Sharon Lovejoy’s enthralling novel, “Running Out of Night,” is the story of a motherless 12-year-old white girl. Her “pa” and brothers call her “girl.” She knows no other name and is forced to do their bidding as a starving servant.
When “girl” encounters Zenobia, an escaped slave who has seen her own family separated and sold, the two form a bond. The girls then run away together.
Both understand that “girl” has a great advantage in the color of her skin, but share a life of misery. Hearing “girl” mimic the song of a lark, Zenobia names her after the bird.
The pair are pursued by Pa, angry over the loss of “girl’s” labor and eager for a large reward for a runaway slave of child-bearing age. Soon, other bounty hunters join the chase. All of Lark’s and Zenobia’s knowledge of the world of nature help the pair survive.
They are finally given shelter in the abolitionist Quaker community of Waterford. Hidden from prying eyes in the basement and attic, both Zenobia and Lark heal under the care of Auntie Theodate, where they get to know Brightwell, another escaped slave.
Lark discerns that Zenobia, Brightwell and Auntie Theodate are her real family, a circle of friends who love her.
But Pa and the bounty hunters are relentless. Lark hears a terrible struggle in the house from her attic hiding place. When she comes down, she finds her new family missing. She is determined to rescue them.

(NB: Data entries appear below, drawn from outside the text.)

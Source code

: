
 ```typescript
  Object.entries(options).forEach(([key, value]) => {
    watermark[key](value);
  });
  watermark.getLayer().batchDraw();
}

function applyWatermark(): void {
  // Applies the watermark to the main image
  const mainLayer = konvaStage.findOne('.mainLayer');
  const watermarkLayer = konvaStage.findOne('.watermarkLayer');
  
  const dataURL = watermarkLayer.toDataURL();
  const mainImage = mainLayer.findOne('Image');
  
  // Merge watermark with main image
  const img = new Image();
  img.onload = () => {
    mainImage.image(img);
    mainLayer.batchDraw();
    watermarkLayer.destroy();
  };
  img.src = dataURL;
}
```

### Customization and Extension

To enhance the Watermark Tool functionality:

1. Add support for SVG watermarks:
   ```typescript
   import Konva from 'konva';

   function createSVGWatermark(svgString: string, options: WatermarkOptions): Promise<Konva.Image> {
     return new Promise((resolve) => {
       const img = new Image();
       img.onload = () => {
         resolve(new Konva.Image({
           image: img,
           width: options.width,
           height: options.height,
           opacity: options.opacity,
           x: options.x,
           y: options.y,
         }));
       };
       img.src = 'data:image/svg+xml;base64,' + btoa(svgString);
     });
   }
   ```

The novel is set in Northern Virginia near the Maryland border. It’s the South, but the village of Waterford is a real place, proud of its heritage of abolitionism as a key stop in the Underground Railroad. Founded in 1733 by the Quaker Amos Janney, the village thwarted the Confederacy during the Civil War.
Sharon Lovejoy is descended from these Quaker families along the banks of Catoctin Creek. The creek flows into the Potomac and now is receiving attention for its distilleries producing premium whiskey. Her “voices of the Catoctin” are authentic. Her personal knowledge of the local traditions and folklore make Running Out of Night an essential read for those interested in American history.
Sharon is well known for Heart’s Ease, an herb and garden shop she founded in Cambria, as well as best-selling garden, nature and children’s books. Her knowledge of plants and animals is integral to the plot, especially for Lark’s, Zenobia’s and Auntie Theodate’s potions and antidotes.
Incidentally, if you suffer from poison oak, our Western version of poison ivy, you can choose from at least 17 different brands of jewelweed soap and salves on Amazon. It does indeed remove urushiol, the invisible oil from plants that causes the contact dermatitis from poison oak.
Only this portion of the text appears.